* _Aim of the exercise_: Pull out every line in the data that has the string "emulation" in it.

(Stored items)
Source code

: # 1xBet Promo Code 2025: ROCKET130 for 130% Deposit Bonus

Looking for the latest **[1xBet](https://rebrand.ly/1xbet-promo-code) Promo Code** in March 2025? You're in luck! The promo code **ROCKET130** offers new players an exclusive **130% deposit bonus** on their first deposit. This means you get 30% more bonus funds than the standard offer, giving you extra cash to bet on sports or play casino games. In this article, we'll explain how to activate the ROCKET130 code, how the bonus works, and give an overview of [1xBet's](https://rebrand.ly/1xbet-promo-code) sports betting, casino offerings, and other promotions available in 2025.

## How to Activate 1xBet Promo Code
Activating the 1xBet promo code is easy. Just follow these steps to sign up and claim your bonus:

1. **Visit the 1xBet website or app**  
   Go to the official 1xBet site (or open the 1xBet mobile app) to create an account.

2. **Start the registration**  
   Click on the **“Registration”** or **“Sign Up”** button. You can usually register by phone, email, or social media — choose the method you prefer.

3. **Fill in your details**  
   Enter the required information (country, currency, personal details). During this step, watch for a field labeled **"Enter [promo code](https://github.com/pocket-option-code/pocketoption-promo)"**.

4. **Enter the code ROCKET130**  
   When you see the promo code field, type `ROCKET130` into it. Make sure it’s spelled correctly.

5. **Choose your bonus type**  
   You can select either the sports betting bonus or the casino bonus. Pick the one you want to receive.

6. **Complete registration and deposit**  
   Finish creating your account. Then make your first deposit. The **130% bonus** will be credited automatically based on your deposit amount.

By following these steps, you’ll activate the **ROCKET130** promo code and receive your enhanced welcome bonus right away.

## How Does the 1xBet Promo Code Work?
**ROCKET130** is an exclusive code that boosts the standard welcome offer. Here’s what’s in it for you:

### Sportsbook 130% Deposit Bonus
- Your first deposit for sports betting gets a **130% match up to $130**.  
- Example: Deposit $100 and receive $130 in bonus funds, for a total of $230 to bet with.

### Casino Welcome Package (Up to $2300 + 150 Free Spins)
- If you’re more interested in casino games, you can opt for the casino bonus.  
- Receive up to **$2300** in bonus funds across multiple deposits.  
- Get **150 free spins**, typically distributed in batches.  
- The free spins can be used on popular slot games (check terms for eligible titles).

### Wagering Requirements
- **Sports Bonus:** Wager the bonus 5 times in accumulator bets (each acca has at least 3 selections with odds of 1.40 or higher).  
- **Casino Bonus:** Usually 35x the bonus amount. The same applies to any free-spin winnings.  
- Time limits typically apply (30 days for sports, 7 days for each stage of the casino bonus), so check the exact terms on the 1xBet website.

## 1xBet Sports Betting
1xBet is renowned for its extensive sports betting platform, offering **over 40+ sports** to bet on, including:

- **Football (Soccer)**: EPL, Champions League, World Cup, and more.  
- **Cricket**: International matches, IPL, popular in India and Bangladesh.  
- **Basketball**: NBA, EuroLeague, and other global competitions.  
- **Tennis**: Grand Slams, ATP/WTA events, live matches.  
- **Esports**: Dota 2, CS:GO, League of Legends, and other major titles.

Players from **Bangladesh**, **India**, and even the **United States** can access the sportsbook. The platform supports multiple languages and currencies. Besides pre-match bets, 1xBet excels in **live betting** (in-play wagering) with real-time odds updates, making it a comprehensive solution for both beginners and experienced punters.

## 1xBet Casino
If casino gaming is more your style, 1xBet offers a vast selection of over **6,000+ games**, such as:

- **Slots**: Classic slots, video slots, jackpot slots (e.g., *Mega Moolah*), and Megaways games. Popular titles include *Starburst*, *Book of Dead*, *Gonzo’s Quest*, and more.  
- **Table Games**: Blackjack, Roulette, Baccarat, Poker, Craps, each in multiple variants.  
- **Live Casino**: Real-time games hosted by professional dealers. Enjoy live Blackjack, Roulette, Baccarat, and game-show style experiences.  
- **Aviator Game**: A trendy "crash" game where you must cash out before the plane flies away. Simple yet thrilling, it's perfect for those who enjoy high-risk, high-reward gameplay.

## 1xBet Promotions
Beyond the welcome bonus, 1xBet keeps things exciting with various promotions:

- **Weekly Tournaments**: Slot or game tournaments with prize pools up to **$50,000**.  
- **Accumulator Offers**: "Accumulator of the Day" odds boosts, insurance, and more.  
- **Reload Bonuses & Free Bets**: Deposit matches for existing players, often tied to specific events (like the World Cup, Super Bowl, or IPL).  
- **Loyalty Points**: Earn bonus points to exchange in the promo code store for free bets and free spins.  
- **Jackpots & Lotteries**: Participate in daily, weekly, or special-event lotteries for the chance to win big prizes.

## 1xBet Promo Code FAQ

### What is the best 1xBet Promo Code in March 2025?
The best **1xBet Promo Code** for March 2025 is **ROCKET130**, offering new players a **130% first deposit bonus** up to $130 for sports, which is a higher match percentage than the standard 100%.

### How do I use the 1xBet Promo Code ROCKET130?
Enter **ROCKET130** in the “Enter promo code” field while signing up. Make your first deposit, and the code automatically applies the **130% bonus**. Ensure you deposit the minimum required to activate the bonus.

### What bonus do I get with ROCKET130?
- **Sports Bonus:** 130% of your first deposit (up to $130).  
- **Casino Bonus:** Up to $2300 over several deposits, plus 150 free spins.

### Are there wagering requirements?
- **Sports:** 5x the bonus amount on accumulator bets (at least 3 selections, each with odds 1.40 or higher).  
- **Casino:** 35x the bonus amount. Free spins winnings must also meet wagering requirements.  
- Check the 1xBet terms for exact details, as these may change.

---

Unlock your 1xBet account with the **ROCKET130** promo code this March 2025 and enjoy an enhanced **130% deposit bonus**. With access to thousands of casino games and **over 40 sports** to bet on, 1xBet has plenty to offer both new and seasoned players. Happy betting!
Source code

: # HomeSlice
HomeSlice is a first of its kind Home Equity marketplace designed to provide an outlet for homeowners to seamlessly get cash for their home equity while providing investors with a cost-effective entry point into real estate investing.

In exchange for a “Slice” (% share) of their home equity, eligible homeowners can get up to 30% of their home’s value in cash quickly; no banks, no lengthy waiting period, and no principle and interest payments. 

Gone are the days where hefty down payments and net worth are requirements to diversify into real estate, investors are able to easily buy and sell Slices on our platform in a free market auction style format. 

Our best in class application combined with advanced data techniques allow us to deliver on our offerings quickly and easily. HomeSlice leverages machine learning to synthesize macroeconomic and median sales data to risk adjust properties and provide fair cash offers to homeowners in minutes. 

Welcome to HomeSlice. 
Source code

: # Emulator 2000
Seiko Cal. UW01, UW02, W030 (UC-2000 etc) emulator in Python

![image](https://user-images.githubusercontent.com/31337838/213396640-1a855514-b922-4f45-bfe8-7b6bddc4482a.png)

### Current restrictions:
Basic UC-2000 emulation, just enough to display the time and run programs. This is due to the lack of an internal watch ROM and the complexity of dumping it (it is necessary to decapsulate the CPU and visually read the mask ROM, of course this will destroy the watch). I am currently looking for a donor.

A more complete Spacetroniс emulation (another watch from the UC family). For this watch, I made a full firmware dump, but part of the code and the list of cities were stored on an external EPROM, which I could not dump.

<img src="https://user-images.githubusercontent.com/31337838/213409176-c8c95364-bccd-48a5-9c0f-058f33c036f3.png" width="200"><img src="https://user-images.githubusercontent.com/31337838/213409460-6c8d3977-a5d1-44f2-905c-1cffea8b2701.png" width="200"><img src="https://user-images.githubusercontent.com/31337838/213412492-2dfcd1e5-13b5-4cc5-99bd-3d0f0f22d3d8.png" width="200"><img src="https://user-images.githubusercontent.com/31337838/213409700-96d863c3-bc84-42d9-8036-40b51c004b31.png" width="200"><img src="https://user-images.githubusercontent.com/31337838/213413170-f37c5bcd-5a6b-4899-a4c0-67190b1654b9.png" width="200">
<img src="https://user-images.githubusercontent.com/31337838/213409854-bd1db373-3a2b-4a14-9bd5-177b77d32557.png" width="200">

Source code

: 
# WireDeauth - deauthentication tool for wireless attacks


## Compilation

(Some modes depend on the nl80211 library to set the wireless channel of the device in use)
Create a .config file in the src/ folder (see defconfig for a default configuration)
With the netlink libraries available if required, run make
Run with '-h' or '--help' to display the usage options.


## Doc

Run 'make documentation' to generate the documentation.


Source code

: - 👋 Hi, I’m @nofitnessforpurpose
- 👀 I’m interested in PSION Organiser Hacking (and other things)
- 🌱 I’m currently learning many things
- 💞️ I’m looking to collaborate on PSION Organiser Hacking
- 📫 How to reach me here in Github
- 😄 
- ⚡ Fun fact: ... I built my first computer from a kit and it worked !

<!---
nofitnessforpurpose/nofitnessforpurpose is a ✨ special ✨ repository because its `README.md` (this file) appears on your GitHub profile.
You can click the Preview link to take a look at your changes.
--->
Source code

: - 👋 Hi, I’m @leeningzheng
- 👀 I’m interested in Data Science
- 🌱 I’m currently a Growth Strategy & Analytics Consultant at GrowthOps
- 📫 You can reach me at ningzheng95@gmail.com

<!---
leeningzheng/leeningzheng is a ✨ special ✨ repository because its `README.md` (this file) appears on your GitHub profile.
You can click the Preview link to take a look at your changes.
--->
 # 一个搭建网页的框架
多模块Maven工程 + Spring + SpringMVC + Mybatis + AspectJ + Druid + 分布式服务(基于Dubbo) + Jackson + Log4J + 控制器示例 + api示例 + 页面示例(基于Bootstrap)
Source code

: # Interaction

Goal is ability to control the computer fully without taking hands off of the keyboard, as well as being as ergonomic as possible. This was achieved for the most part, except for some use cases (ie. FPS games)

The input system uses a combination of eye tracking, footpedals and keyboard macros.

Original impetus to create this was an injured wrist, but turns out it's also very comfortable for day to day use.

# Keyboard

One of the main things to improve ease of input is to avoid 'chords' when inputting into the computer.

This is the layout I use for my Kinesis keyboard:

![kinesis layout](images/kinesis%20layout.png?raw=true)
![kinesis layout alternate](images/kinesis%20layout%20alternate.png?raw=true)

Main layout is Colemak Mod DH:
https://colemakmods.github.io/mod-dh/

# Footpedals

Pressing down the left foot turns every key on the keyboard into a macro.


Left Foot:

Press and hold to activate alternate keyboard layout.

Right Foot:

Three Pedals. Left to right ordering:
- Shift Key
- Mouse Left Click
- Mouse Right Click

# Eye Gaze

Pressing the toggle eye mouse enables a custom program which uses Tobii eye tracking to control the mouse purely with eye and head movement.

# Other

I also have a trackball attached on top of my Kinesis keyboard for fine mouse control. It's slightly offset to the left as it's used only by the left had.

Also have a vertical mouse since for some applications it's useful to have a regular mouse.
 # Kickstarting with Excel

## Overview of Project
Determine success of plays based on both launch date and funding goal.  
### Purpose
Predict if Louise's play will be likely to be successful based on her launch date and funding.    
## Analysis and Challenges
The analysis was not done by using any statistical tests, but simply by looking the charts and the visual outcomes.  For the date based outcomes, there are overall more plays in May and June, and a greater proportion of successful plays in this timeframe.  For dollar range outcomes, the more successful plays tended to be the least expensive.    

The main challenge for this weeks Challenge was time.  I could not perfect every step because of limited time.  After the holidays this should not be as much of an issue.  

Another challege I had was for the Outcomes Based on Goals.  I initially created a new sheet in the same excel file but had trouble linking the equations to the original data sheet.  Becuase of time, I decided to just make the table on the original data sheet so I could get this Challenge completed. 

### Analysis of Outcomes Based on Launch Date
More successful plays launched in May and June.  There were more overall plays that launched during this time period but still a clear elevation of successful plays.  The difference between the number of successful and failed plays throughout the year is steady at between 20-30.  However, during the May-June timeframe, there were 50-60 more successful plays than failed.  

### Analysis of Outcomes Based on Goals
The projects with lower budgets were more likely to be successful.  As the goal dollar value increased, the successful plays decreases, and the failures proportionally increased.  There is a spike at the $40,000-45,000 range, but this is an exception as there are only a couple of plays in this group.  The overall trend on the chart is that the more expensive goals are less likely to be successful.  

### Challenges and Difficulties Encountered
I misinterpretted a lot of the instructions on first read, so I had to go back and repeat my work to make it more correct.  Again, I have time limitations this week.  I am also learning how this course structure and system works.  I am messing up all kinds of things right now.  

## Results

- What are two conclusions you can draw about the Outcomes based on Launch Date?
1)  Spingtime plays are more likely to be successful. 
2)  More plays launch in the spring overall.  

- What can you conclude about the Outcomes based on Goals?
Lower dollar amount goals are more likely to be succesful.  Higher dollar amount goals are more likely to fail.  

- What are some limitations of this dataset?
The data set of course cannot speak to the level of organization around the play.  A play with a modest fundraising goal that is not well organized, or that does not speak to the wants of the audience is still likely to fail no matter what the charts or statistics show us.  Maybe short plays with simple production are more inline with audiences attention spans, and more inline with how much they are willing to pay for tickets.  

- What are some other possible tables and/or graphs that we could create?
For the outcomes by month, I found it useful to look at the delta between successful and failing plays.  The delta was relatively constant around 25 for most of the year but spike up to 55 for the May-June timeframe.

* _Solution for this exercise_:
Basic UC-2000 emulation, just enough to display the time and run programs. This is due to the lack of an internal watch ROM and the complexity of dumping it (it is necessary to decapsulate the CPU and visually read the mask ROM, of course this will destroy the watch). I am currently looking for a donor.
A more complete Spacetroniс emulation (another watch from the UC family). For this watch, I made a full firmware dump, but part of the code and the list of cities were stored on an external EPROM, which I could not dump.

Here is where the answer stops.